━━ Exercise material ━━

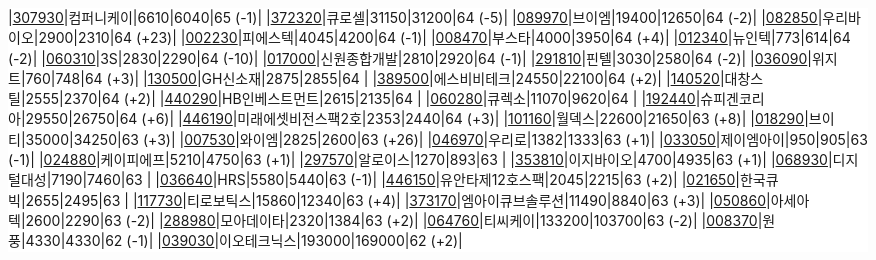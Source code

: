 |[307930](https://finance.daum.net/quotes/A307930)|컴퍼니케이|6610|6040|65 (-1)|
|[372320](https://finance.daum.net/quotes/A372320)|큐로셀|31150|31200|64 (-5)|
|[089970](https://finance.daum.net/quotes/A089970)|브이엠|19400|12650|64 (-2)|
|[082850](https://finance.daum.net/quotes/A082850)|우리바이오|2900|2310|64 (+23)|
|[002230](https://finance.daum.net/quotes/A002230)|피에스텍|4045|4200|64 (-1)|
|[008470](https://finance.daum.net/quotes/A008470)|부스타|4000|3950|64 (+4)|
|[012340](https://finance.daum.net/quotes/A012340)|뉴인텍|773|614|64 (-2)|
|[060310](https://finance.daum.net/quotes/A060310)|3S|2830|2290|64 (-10)|
|[017000](https://finance.daum.net/quotes/A017000)|신원종합개발|2810|2920|64 (-1)|
|[291810](https://finance.daum.net/quotes/A291810)|핀텔|3030|2580|64 (-2)|
|[036090](https://finance.daum.net/quotes/A036090)|위지트|760|748|64 (+3)|
|[130500](https://finance.daum.net/quotes/A130500)|GH신소재|2875|2855|64 |
|[389500](https://finance.daum.net/quotes/A389500)|에스비비테크|24550|22100|64 (+2)|
|[140520](https://finance.daum.net/quotes/A140520)|대창스틸|2555|2370|64 (+2)|
|[440290](https://finance.daum.net/quotes/A440290)|HB인베스트먼트|2615|2135|64 |
|[060280](https://finance.daum.net/quotes/A060280)|큐렉소|11070|9620|64 |
|[192440](https://finance.daum.net/quotes/A192440)|슈피겐코리아|29550|26750|64 (+6)|
|[446190](https://finance.daum.net/quotes/A446190)|미래에셋비전스팩2호|2353|2440|64 (+3)|
|[101160](https://finance.daum.net/quotes/A101160)|월덱스|22600|21650|63 (+8)|
|[018290](https://finance.daum.net/quotes/A018290)|브이티|35000|34250|63 (+3)|
|[007530](https://finance.daum.net/quotes/A007530)|와이엠|2825|2600|63 (+26)|
|[046970](https://finance.daum.net/quotes/A046970)|우리로|1382|1333|63 (+1)|
|[033050](https://finance.daum.net/quotes/A033050)|제이엠아이|950|905|63 (-1)|
|[024880](https://finance.daum.net/quotes/A024880)|케이피에프|5210|4750|63 (+1)|
|[297570](https://finance.daum.net/quotes/A297570)|알로이스|1270|893|63 |
|[353810](https://finance.daum.net/quotes/A353810)|이지바이오|4700|4935|63 (+1)|
|[068930](https://finance.daum.net/quotes/A068930)|디지털대성|7190|7460|63 |
|[036640](https://finance.daum.net/quotes/A036640)|HRS|5580|5440|63 (-1)|
|[446150](https://finance.daum.net/quotes/A446150)|유안타제12호스팩|2045|2215|63 (+2)|
|[021650](https://finance.daum.net/quotes/A021650)|한국큐빅|2655|2495|63 |
|[117730](https://finance.daum.net/quotes/A117730)|티로보틱스|15860|12340|63 (+4)|
|[373170](https://finance.daum.net/quotes/A373170)|엠아이큐브솔루션|11490|8840|63 (+3)|
|[050860](https://finance.daum.net/quotes/A050860)|아세아텍|2600|2290|63 (-2)|
|[288980](https://finance.daum.net/quotes/A288980)|모아데이타|2320|1384|63 (+2)|
|[064760](https://finance.daum.net/quotes/A064760)|티씨케이|133200|103700|63 (-2)|
|[008370](https://finance.daum.net/quotes/A008370)|원풍|4330|4330|62 (-1)|
|[039030](https://finance.daum.net/quotes/A039030)|이오테크닉스|193000|169000|62 (+2)|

━━━

* **Exercise description**
A verbatim copy of every entry above, with no pictures, is the expected output.

* **Completed task**
Source code

: |[307930](https://finance.daum.net/quotes/A307930)|컴퍼니케이|6610|6040|65 (-1)|
|[372320](https://finance.daum.net/quotes/A372320)|큐로셀|31150|31200|64 (-5)|
|[089970](https://finance.daum.net/quotes/A089970)|브이엠|19400|12650|64 (-2)|
|[082850](https://finance.daum.net/quotes/A082850)|우리바이오|2900|2310|64 (+23)|
|[002230](https://finance.daum.net/quotes/A002230)|피에스텍|4045|4200|64 (-1)|
|[008470](https://finance.daum.net/quotes/A008470)|부스타|4000|3950|64 (+4)|
|[012340](https://finance.daum.net/quotes/A012340)|뉴인텍|773|614|64 (-2)|
|[060310](https://finance.daum.net/quotes/A060310)|3S|2830|2290|64 (-10)|
|[017000](https://finance.daum.net/quotes/A017000)|신원종합개발|2810|2920|64 (-1)|
|[291810](https://finance.daum.net/quotes/A291810)|핀텔|3030|2580|64 (-2)|
|[036090](https://finance.daum.net/quotes/A036090)|위지트|760|748|64 (+3)|
|[130500](https://finance.daum.net/quotes/A130500)|GH신소재|2875|2855|64 |
|[389500](https://finance.daum.net/quotes/A389500)|에스비비테크|24550|22100|64 (+2)|
|[140520](https://finance.daum.net/quotes/A140520)|대창스틸|2555|2370|64 (+2)|
|[440290](https://finance.daum.net/quotes/A440290)|HB인베스트먼트|2615|2135|64 |
|[060280](https://finance.daum.net/quotes/A060280)|큐렉소|11070|9620|64 |
|[192440](https://finance.daum.net/quotes/A192440)|슈피겐코리아|29550|26750|64 (+6)|
|[446190](https://finance.daum.net/quotes/A446190)|미래에셋비전스팩2호|2353|2440|64 (+3)|
|[101160](https://finance.daum.net/quotes/A101160)|월덱스|22600|21650|63 (+8)|
|[018290](https://finance.daum.net/quotes/A018290)|브이티|35000|34250|63 (+3)|
|[007530](https://finance.daum.net/quotes/A007530)|와이엠|2825|2600|63 (+26)|
|[046970](https://finance.daum.net/quotes/A046970)|우리로|1382|1333|63 (+1)|
|[033050](https://finance.daum.net/quotes/A033050)|제이엠아이|950|905|63 (-1)|
|[024880](https://finance.daum.net/quotes/A024880)|케이피에프|5210|4750|63 (+1)|
|[297570](https://finance.daum.net/quotes/A297570)|알로이스|1270|893|63 |
|[353810](https://finance.daum.net/quotes/A353810)|이지바이오|4700|4935|63 (+1)|
|[068930](https://finance.daum.net/quotes/A068930)|디지털대성|7190|7460|63 |
|[036640](https://finance.daum.net/quotes/A036640)|HRS|5580|5440|63 (-1)|
|[446150](https://finance.daum.net/quotes/A446150)|유안타제12호스팩|2045|2215|63 (+2)|
|[021650](https://finance.daum.net/quotes/A021650)|한국큐빅|2655|2495|63 |
|[117730](https://finance.daum.net/quotes/A117730)|티로보틱스|15860|12340|63 (+4)|
|[373170](https://finance.daum.net/quotes/A373170)|엠아이큐브솔루션|11490|8840|63 (+3)|
|[050860](https://finance.daum.net/quotes/A050860)|아세아텍|2600|2290|63 (-2)|
|[288980](https://finance.daum.net/quotes/A288980)|모아데이타|2320|1384|63 (+2)|
|[064760](https://finance.daum.net/quotes/A064760)|티씨케이|133200|103700|63 (-2)|
|[008370](https://finance.daum.net/quotes/A008370)|원풍|4330|4330|62 (-1)|
|[039030](https://finance.daum.net/quotes/A039030)|이오테크닉스|193000|169000|62 (+2)|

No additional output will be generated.